Muslimischer Tischler

Ein Stuhl für den Papst

Papst Franziskus ist anlässlich seiner Generalaudienz auf dem Petersplatz in der Vatikanstadt am 26. November 2014.
Papst Franziskus reist im Juni nach Bosnien. © imago/Independent Photo Agency
Von Stephan Ozsváth · 18.05.2015
Die Details sind geheim, so viel wird allerdings verraten: Papst Franziskus wird am 6. Juni der erste sein, der in dem eigens für ihn gefertigten Stuhl aus Nussholz sitzen wird. Dafür bürgt der muslimische Tischlermeister aus Bosnien persönlich.
Die kleine Werkstatt im zentralbosnischen Zavidovici ist winzig, eine kleine Garage. Es riecht nach Holz. Tischlermeister Salem Hajdarevac bearbeitet eine Holzschale mit Reliefkreuz
"Eines Abends gucke ich die Nachrichten. Und da höre ich, dass der Papst nach Bosnien kommt. Da schoss mir durch den Kopf: Es wäre doch gut, wenn wir für den Papst den Stuhl machen."
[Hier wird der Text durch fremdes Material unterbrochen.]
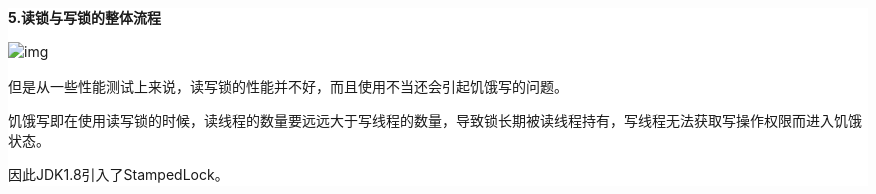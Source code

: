 

**5.读锁与写锁的整体流程**

![img](https://p3-sign.toutiaoimg.com/tos-cn-i-qvj2lq49k0/fd605758e4c24226b23df6cadaa0d3aa~noop.image?_iz=58558&from=article.pc_detail&x-expires=1669353814&x-signature=AC6Vv6292dx%2F7OAYffBvq51BEPI%3D)

但是从一些性能测试上来说，读写锁的性能并不好，而且使用不当还会引起饥饿写的问题。

饥饿写即在使用读写锁的时候，读线程的数量要远远大于写线程的数量，导致锁长期被读线程持有，写线程无法获取写操作权限而进入饥饿状态。

因此JDK1.8引入了StampedLock。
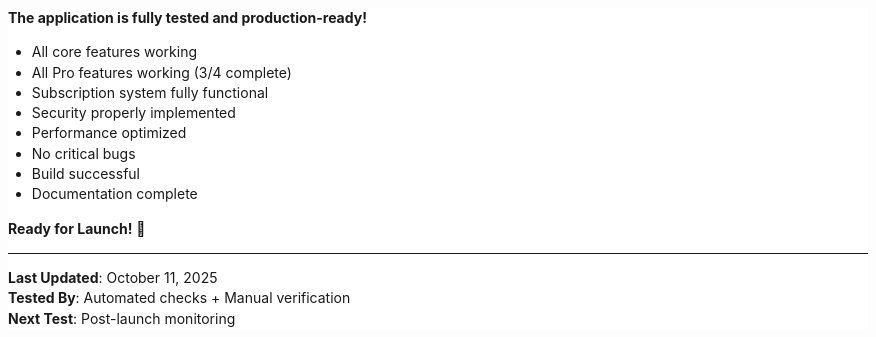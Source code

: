 **The application is fully tested and production-ready!**

- All core features working
- All Pro features working (3/4 complete)
- Subscription system fully functional
- Security properly implemented
- Performance optimized
- No critical bugs
- Build successful
- Documentation complete

**Ready for Launch!** 🚀

---

**Last Updated**: October 11, 2025  
**Tested By**: Automated checks + Manual verification  
**Next Test**: Post-launch monitoring

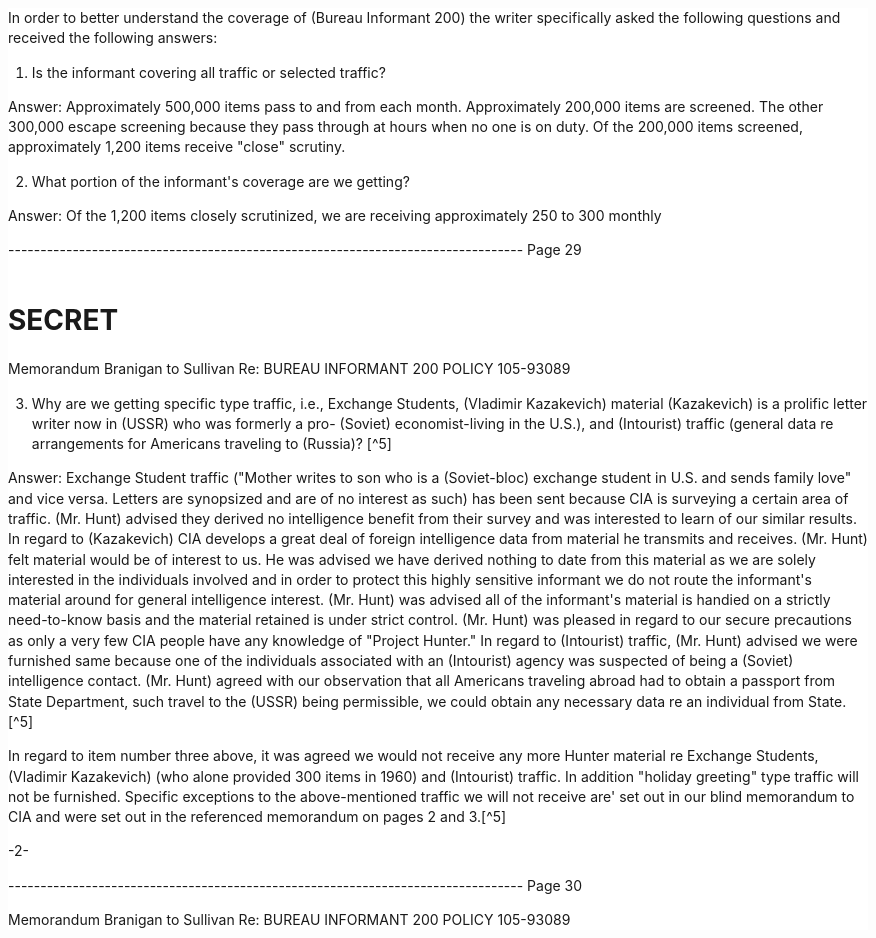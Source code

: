 In order to better understand the coverage of (Bureau Informant 200) the writer specifically asked the following questions and received the following answers:

1. Is the informant covering all traffic or selected traffic?

Answer: Approximately 500,000 items pass to and from each month. Approximately 200,000 items are screened. The other 300,000 escape screening because they pass through at hours when no one is on duty. Of the 200,000 items screened, approximately 1,200 items receive "close" scrutiny.

2. What portion of the informant's coverage are we getting?

Answer: Of the 1,200 items closely scrutinized, we are receiving approximately 250 to 300 monthly


-------------------------------------------------------------------------------- Page 29

# SECRET

Memorandum Branigan to Sullivan
Re: BUREAU INFORMANT 200 POLICY
105-93089

3. Why are we getting specific type traffic, i.e., Exchange Students, (Vladimir Kazakevich) material (Kazakevich) is a prolific letter writer now in (USSR) who was formerly a pro- (Soviet) economist-living in the U.S.), and (Intourist) traffic (general data re arrangements for Americans traveling to (Russia)? [^5]

Answer: Exchange Student traffic ("Mother writes to son who is a (Soviet-bloc) exchange student in U.S. and sends family love" and vice versa. Letters are synopsized and are of no interest as such) has been sent because CIA is surveying a certain area of traffic. (Mr. Hunt) advised they derived no intelligence benefit from their survey and was interested to learn of our similar results. In regard to (Kazakevich) CIA develops a great deal of foreign intelligence data from material he transmits and receives. (Mr. Hunt) felt material would be of interest to us. He was advised we have derived nothing to date from this material as we are solely interested in the individuals involved and in order to protect this highly sensitive informant we do not route the informant's material around for general intelligence interest. (Mr. Hunt) was advised all of the informant's material is handied on a strictly need-to-know basis and the material retained is under strict control. (Mr. Hunt) was pleased in regard to our secure precautions as only a very few CIA people have any knowledge of "Project Hunter." In regard to (Intourist) traffic, (Mr. Hunt) advised we were furnished same because one of the individuals associated with an (Intourist) agency was suspected of being a (Soviet) intelligence contact. (Mr. Hunt) agreed with our observation that all Americans traveling abroad had to obtain a passport from State Department, such travel to the (USSR) being permissible, we could obtain any necessary data re an individual from State.[^5]

In regard to item number three above, it was agreed we would not receive any more Hunter material re Exchange Students, (Vladimir Kazakevich) (who alone provided 300 items in 1960) and (Intourist) traffic. In addition "holiday greeting" type traffic will not be furnished. Specific exceptions to the above-mentioned traffic we will not receive are' set out in our blind memorandum to CIA and were set out in the referenced memorandum on pages 2 and 3.[^5]

-2-


-------------------------------------------------------------------------------- Page 30

Memorandum Branigan to Sullivan
Re: BUREAU INFORMANT 200 POLICY
105-93089


[^1]: ![Handwritten signature]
Er holt seinen Sohn ins Boot und den örtlichen Pfarrer. Sitzen wird Papst Franziskus am 6. Juni in Sarajevo auf dem Stuhl. Mit einer Messe will er ein Zeichen für Frieden und Versöhnung setzen. Im Sommer jährt sich zum 20. Mal das Massaker von Srebrenica. Serbische Truppen massakrierten damals etwa 8000 Muslime. Auch die 40.000 Einwohner-Stadt Zavidovici hat bis heute zu leiden. Auch hier gab es Tote. Und von der Holzindustrie ist nicht viel übrig geblieben. Jetzt wird das Städtchen berühmt – dank des Papststuhls. Pfarrer Miro Beslic sagt:
Einmal keine negativen Schlagzeilen
"Im Vergleich zum Papstbesuch in Bosnien-Herzegowina selbst ist das von keiner großen Bedeutung. Aber dieses welke Zavidovici wird etwas aus der schmutzigen Wirklichkeit, den negativen politischen Schlagzeilen herausgehoben. Auf einmal geraten wir in die Weltöffentlichkeit – das bedeutet viel für Zavidovici, für alle Bewohner, nicht nur die Katholiken."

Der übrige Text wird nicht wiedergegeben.